START Data records

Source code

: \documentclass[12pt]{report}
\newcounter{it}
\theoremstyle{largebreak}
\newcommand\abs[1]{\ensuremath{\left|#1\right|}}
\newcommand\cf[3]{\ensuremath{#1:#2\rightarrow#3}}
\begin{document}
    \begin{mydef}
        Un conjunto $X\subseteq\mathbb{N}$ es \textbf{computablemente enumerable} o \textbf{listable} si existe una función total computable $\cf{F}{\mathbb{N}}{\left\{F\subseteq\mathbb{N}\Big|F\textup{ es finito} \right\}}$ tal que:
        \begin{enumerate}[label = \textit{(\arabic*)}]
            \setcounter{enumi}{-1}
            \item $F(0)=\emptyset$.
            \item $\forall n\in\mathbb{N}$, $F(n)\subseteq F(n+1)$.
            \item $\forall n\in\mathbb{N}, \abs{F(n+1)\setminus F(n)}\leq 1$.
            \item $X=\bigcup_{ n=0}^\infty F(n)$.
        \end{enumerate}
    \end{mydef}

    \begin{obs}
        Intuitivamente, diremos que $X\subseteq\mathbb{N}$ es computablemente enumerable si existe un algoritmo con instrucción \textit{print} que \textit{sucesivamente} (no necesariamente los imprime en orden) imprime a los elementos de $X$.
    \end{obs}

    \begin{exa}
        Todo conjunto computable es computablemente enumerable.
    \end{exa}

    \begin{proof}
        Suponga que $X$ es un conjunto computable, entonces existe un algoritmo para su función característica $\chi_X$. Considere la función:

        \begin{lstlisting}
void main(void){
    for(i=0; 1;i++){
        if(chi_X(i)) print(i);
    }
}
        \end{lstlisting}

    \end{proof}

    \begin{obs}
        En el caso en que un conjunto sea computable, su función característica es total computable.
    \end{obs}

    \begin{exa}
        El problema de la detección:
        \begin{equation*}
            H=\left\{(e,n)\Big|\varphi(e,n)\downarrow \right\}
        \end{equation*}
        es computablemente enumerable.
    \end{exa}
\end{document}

END Data records
START Data records

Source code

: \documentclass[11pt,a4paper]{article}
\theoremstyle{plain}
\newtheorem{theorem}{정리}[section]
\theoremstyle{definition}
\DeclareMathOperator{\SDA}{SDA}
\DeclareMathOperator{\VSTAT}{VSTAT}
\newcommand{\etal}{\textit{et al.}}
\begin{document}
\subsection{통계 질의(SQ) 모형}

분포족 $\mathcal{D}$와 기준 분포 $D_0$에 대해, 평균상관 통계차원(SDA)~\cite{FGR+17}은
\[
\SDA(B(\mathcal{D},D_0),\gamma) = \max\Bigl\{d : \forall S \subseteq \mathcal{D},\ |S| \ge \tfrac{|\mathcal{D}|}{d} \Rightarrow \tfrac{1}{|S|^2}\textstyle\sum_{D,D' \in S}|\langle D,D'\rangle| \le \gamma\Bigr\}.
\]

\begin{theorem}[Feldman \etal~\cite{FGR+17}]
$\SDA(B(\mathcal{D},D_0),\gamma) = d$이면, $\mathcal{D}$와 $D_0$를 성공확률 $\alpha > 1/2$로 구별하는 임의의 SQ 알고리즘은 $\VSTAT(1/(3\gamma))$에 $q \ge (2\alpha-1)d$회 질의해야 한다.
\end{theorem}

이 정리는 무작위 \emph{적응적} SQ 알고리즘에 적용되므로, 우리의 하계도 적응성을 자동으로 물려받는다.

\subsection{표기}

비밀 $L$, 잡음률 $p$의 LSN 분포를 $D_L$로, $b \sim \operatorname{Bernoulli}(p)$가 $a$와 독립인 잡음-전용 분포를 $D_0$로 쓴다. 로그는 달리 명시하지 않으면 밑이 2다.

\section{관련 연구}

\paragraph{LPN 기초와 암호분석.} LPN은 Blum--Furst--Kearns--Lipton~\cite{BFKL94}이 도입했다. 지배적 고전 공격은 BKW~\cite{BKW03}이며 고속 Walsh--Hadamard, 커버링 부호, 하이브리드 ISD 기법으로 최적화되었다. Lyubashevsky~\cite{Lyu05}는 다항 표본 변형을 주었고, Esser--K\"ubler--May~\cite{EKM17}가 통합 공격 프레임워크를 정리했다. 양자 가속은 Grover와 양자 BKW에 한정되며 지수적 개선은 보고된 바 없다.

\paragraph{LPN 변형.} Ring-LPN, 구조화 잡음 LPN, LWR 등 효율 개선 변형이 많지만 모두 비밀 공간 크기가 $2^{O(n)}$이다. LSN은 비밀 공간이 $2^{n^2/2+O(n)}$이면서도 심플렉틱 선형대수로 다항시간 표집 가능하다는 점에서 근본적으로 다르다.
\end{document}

END Data records
START Data records

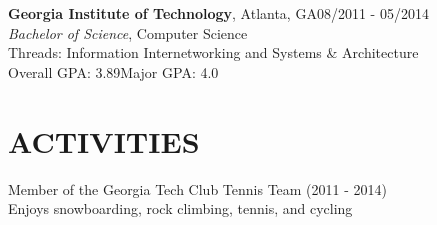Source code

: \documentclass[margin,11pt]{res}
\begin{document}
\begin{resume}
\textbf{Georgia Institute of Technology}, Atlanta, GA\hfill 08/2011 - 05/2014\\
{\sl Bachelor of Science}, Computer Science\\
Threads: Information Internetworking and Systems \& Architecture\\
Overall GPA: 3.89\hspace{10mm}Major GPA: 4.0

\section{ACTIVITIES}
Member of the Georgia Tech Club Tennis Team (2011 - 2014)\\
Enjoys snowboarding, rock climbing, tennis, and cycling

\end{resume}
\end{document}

END Data records

## Task
Answer only with how many lines in the records include "theoremstyle".

## Exercise response
3